● What you are asked to do: Search the entries below. Return every line that has "cdot" in it.

*** Opening Source data ***

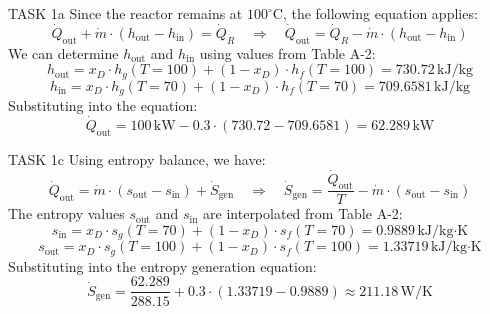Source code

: TASK 1a  
Since the reactor remains at \( 100^\circ\text{C} \), the following equation applies:  
\[
\dot{Q}_{\text{out}} + \dot{m} \cdot (h_{\text{out}} - h_{\text{in}}) = \dot{Q}_R \quad \Rightarrow \quad \dot{Q}_{\text{out}} = \dot{Q}_R - \dot{m} \cdot (h_{\text{out}} - h_{\text{in}})
\]  
We can determine \( h_{\text{out}} \) and \( h_{\text{in}} \) using values from Table A-2:  
\[
h_{\text{out}} = x_D \cdot h_g(T=100) + (1 - x_D) \cdot h_f(T=100) = 730.72 \, \text{kJ/kg}
\]  
\[
h_{\text{in}} = x_D \cdot h_g(T=70) + (1 - x_D) \cdot h_f(T=70) = 709.6581 \, \text{kJ/kg}
\]  
Substituting into the equation:  
\[
\dot{Q}_{\text{out}} = 100 \, \text{kW} - 0.3 \cdot (730.72 - 709.6581) = 62.289 \, \text{kW}
\]  

TASK 1c  
Using entropy balance, we have:  
\[
\dot{Q}_{\text{out}} = \dot{m} \cdot (s_{\text{out}} - s_{\text{in}}) + \dot{S}_{\text{gen}} \quad \Rightarrow \quad \dot{S}_{\text{gen}} = \frac{\dot{Q}_{\text{out}}}{T} - \dot{m} \cdot (s_{\text{out}} - s_{\text{in}})
\]  
The entropy values \( s_{\text{out}} \) and \( s_{\text{in}} \) are interpolated from Table A-2:  
\[
s_{\text{in}} = x_D \cdot s_g(T=70) + (1 - x_D) \cdot s_f(T=70) = 0.9889 \, \text{kJ/kg·K}
\]  
\[
s_{\text{out}} = x_D \cdot s_g(T=100) + (1 - x_D) \cdot s_f(T=100) = 1.33719 \, \text{kJ/kg·K}
\]  
Substituting into the entropy generation equation:  
\[
\dot{S}_{\text{gen}} = \frac{62.289}{288.15} + 0.3 \cdot (1.33719 - 0.9889) \approx 211.18 \, \text{W/K}
\]
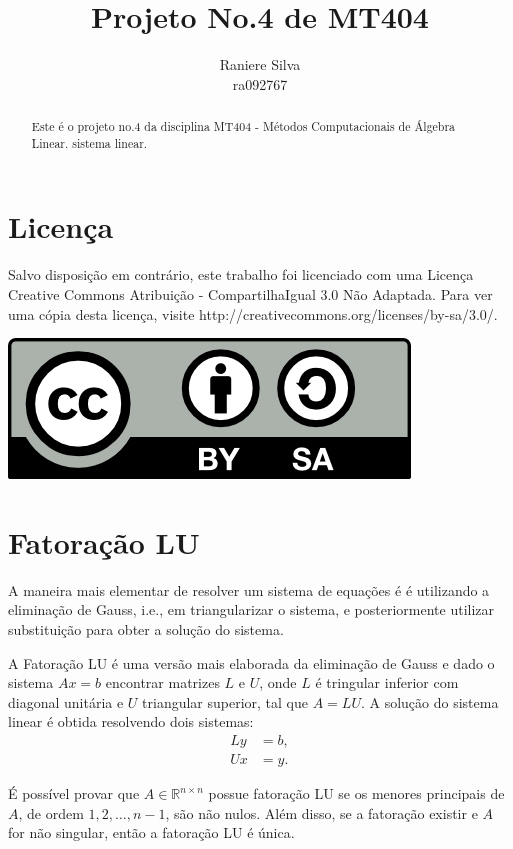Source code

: \documentclass[12pt,a4paper]{article}
\begin{document}
\title{Projeto No.4 de MT404}
\author{Raniere Silva \\ ra092767}
\maketitle
\begin{abstract}
    Este \'{e} o projeto no.4 da disciplina MT404 - M\'{e}todos Computacionais
    de \'{A}lgebra Linear.
    sistema linear.
\end{abstract}
\tableofcontents
\lstlistoflistings
\section*{Licen\c{c}a}
Salvo disposi\c{c}\~{a}o em contr\'{a}rio, este trabalho foi licenciado com uma
Licen\c{c}a Creative Commons Atribui\c{c}\~{a}o - CompartilhaIgual 3.0 N\~{a}o
Adaptada. Para ver uma c\'{o}pia desta licen\c{c}a, visite
http://creativecommons.org/licenses/by-sa/3.0/.
\begin{center}
    \includegraphics{../figuras/cc-by-sa.png}
\end{center}
\newpage
\section{Fatora\c{c}\~{a}o LU}
A maneira mais elementar de resolver um sistema de equa\c{c}\~{o}es \'{e} \'{e}
utilizando a elimina\c{c}\~{a}o de Gauss, i.e., em triangularizar o
sistema, e posteriormente utilizar substitui\c{c}\~{a}o para obter a
solu\c{c}\~{a}o do sistema.

A Fatora\c{c}\~{a}o LU \'{e} uma vers\~{a}o mais elaborada da elimina\c{c}\~{a}o
de Gauss e dado o sistema $A x = b$ encontrar matrizes $L$ e $U$, onde $L$ \'{e}
tringular inferior com diagonal unit\'{a}ria e $U$ triangular superior, tal que
$A = L U$. A solu\c{c}\~{a}o do sistema linear \'{e} obtida resolvendo dois
sistemas:
\begin{align*}
    L y &= b, \\
    U x &= y.
\end{align*}

\'{E} poss\'{i}vel provar que $A \in \mathbb{R}^{n \times n}$ possue
fatora\c{c}\~{a}o LU se os menores principais de $A$, de ordem $1, 2, \ldots, n
- 1$, s\~{a}o n\~{a}o nulos. Al\'{e}m disso, se a fatora\c{c}\~{a}o existir e
$A$ for n\~{a}o singular, ent\~{a}o a fatora\c{c}\~{a}o LU \'{e} \'{u}nica.
\end{document}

*** Closing Source data ***

● Response:
\dot{Q}_{\text{out}} + \dot{m} \cdot (h_{\text{out}} - h_{\text{in}}) = \dot{Q}_R \quad \Rightarrow \quad \dot{Q}_{\text{out}} = \dot{Q}_R - \dot{m} \cdot (h_{\text{out}} - h_{\text{in}})
h_{\text{out}} = x_D \cdot h_g(T=100) + (1 - x_D) \cdot h_f(T=100) = 730.72 \, \text{kJ/kg}
h_{\text{in}} = x_D \cdot h_g(T=70) + (1 - x_D) \cdot h_f(T=70) = 709.6581 \, \text{kJ/kg}
\dot{Q}_{\text{out}} = 100 \, \text{kW} - 0.3 \cdot (730.72 - 709.6581) = 62.289 \, \text{kW}
\dot{Q}_{\text{out}} = \dot{m} \cdot (s_{\text{out}} - s_{\text{in}}) + \dot{S}_{\text{gen}} \quad \Rightarrow \quad \dot{S}_{\text{gen}} = \frac{\dot{Q}_{\text{out}}}{T} - \dot{m} \cdot (s_{\text{out}} - s_{\text{in}})
s_{\text{in}} = x_D \cdot s_g(T=70) + (1 - x_D) \cdot s_f(T=70) = 0.9889 \, \text{kJ/kg·K}
s_{\text{out}} = x_D \cdot s_g(T=100) + (1 - x_D) \cdot s_f(T=100) = 1.33719 \, \text{kJ/kg·K}
\dot{S}_{\text{gen}} = \frac{62.289}{288.15} + 0.3 \cdot (1.33719 - 0.9889) \approx 211.18 \, \text{W/K}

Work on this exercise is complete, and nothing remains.